Lovejoy is equally cautious about the labor market. In cybersecurity, she does not see agentic AI eliminating the need for security jobs. Instead, she says it is helping fill a persistent gap by automating some rote line-one work. But that creates a pipeline problem: if entry-level SOC work is automated, how do people develop into level-three experts?

Her answer points toward apprenticeship and hands-on training. She argues that universities and employers may need something closer to a guild model, where education becomes more of a practicum. For security, she says, graduates need hands-on-keyboard experience from day one and should leave school able to perform level-two or level-three work. That likely requires co-investment among universities, businesses, and perhaps the public sector.

Lovejoy also makes a broader prediction about who will do well. People with liberal arts educations, strong analytical habits, and the ability to ask good questions may thrive in this market. She notes that she was an English major and sees value in the way that training taught her to frame problems. As rote skills are automated, the premium shifts toward judgment, inquiry, and the ability to reason through ambiguous systems.

Kris Lovejoy’s explicit prediction is not that enterprises as a whole will be transformed by agentic AI within a few years. It is narrower and more operational: by about 2031, in the IT infrastructure services market, roughly half of traditional line-one and line-two systems administration tasks will be performed by agentic AI, with humans either in the loop or over the loop.
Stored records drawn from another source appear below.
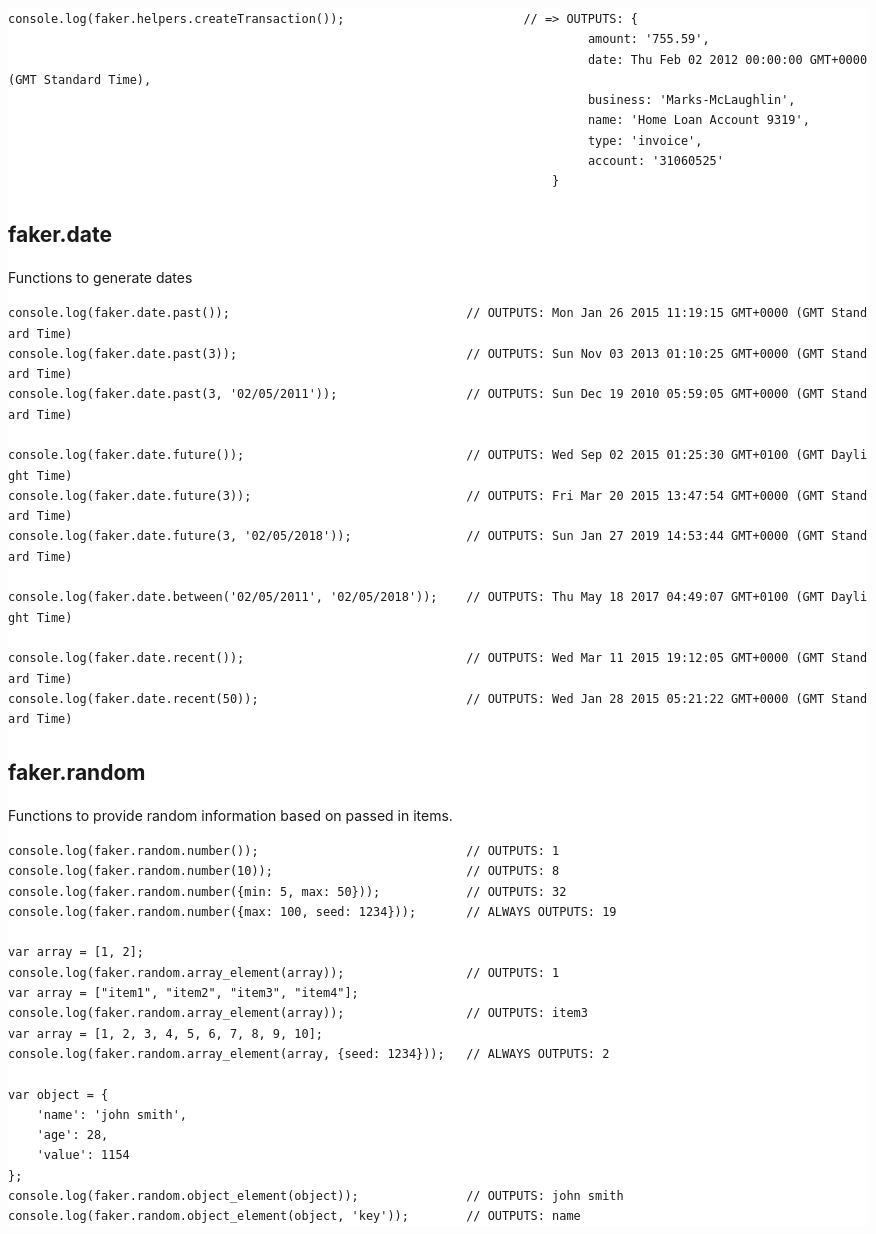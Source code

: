 	console.log(faker.helpers.createTransaction());							// => OUTPUTS: {
																					 amount: '755.59',
																					 date: Thu Feb 02 2012 00:00:00 GMT+0000 (GMT Standard Time),
																					 business: 'Marks-McLaughlin',
																					 name: 'Home Loan Account 9319',
																					 type: 'invoice',
																					 account: '31060525'
																				}

## faker.date

Functions to generate dates

	console.log(faker.date.past());									// OUTPUTS: Mon Jan 26 2015 11:19:15 GMT+0000 (GMT Standard Time)
	console.log(faker.date.past(3));								// OUTPUTS: Sun Nov 03 2013 01:10:25 GMT+0000 (GMT Standard Time)
	console.log(faker.date.past(3, '02/05/2011'));					// OUTPUTS: Sun Dec 19 2010 05:59:05 GMT+0000 (GMT Standard Time)

	console.log(faker.date.future());								// OUTPUTS: Wed Sep 02 2015 01:25:30 GMT+0100 (GMT Daylight Time)
	console.log(faker.date.future(3));								// OUTPUTS: Fri Mar 20 2015 13:47:54 GMT+0000 (GMT Standard Time)
	console.log(faker.date.future(3, '02/05/2018'));				// OUTPUTS: Sun Jan 27 2019 14:53:44 GMT+0000 (GMT Standard Time)

	console.log(faker.date.between('02/05/2011', '02/05/2018'));	// OUTPUTS: Thu May 18 2017 04:49:07 GMT+0100 (GMT Daylight Time)

	console.log(faker.date.recent());								// OUTPUTS: Wed Mar 11 2015 19:12:05 GMT+0000 (GMT Standard Time)
	console.log(faker.date.recent(50));								// OUTPUTS: Wed Jan 28 2015 05:21:22 GMT+0000 (GMT Standard Time)

## faker.random 

Functions to provide random information based on passed in items.

	console.log(faker.random.number());								// OUTPUTS: 1
	console.log(faker.random.number(10));							// OUTPUTS: 8
	console.log(faker.random.number({min: 5, max: 50}));			// OUTPUTS: 32
	console.log(faker.random.number({max: 100, seed: 1234}));		// ALWAYS OUTPUTS: 19

	var array = [1, 2];
	console.log(faker.random.array_element(array));					// OUTPUTS: 1
	var array = ["item1", "item2", "item3", "item4"];
	console.log(faker.random.array_element(array));					// OUTPUTS: item3
	var array = [1, 2, 3, 4, 5, 6, 7, 8, 9, 10];
	console.log(faker.random.array_element(array, {seed: 1234}));	// ALWAYS OUTPUTS: 2
	
	var object = {
		'name': 'john smith',
		'age': 28,
		'value': 1154
	};
	console.log(faker.random.object_element(object));				// OUTPUTS: john smith
	console.log(faker.random.object_element(object, 'key'));		// OUTPUTS: name
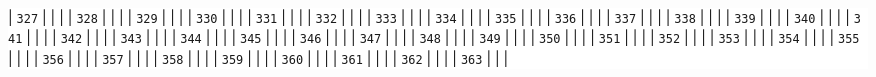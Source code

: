 |  `327` |                   |                                                 |
|  `328` |                   |                                                 |
|  `329` |                   |                                                 |
|  `330` |                   |                                                 |
|  `331` |                   |                                                 |
|  `332` |                   |                                                 |
|  `333` |                   |                                                 |
|  `334` |                   |                                                 |
|  `335` |                   |                                                 |
|  `336` |                   |                                                 |
|  `337` |                   |                                                 |
|  `338` |                   |                                                 |
|  `339` |                   |                                                 |
|  `340` |                   |                                                 |
|  `341` |                   |                                                 |
|  `342` |                   |                                                 |
|  `343` |                   |                                                 |
|  `344` |                   |                                                 |
|  `345` |                   |                                                 |
|  `346` |                   |                                                 |
|  `347` |                   |                                                 |
|  `348` |                   |                                                 |
|  `349` |                   |                                                 |
|  `350` |                   |                                                 |
|  `351` |                   |                                                 |
|  `352` |                   |                                                 |
|  `353` |                   |                                                 |
|  `354` |                   |                                                 |
|  `355` |                   |                                                 |
|  `356` |                   |                                                 |
|  `357` |                   |                                                 |
|  `358` |                   |                                                 |
|  `359` |                   |                                                 |
|  `360` |                   |                                                 |
|  `361` |                   |                                                 |
|  `362` |                   |                                                 |
|  `363` |                   |                                                 |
She says it will take about five years to get the “rails and trails” in place. That prediction applies to IT services, not all business functions. Broader business adoption depends on the foundation being built first. After that, pockets of disruption may spread, but not uniformly and not immediately.

That distinction matters because it counters both extremes: the idea that agentic AI is already transforming enterprises at scale, and the idea that it is merely hype. Lovejoy sees accelerating experimentation and improving success in siloed projects. Six months earlier, she says, successful use cases were rare; now she sees more of them. What she does not yet see is a meaningful increase in large-scale implementations. There is more talk about them, but not yet much deployment.

Her metaphor is a growing bubble being pushed down the road. The experimentation is getting bigger and bigger, but the road is still gravel.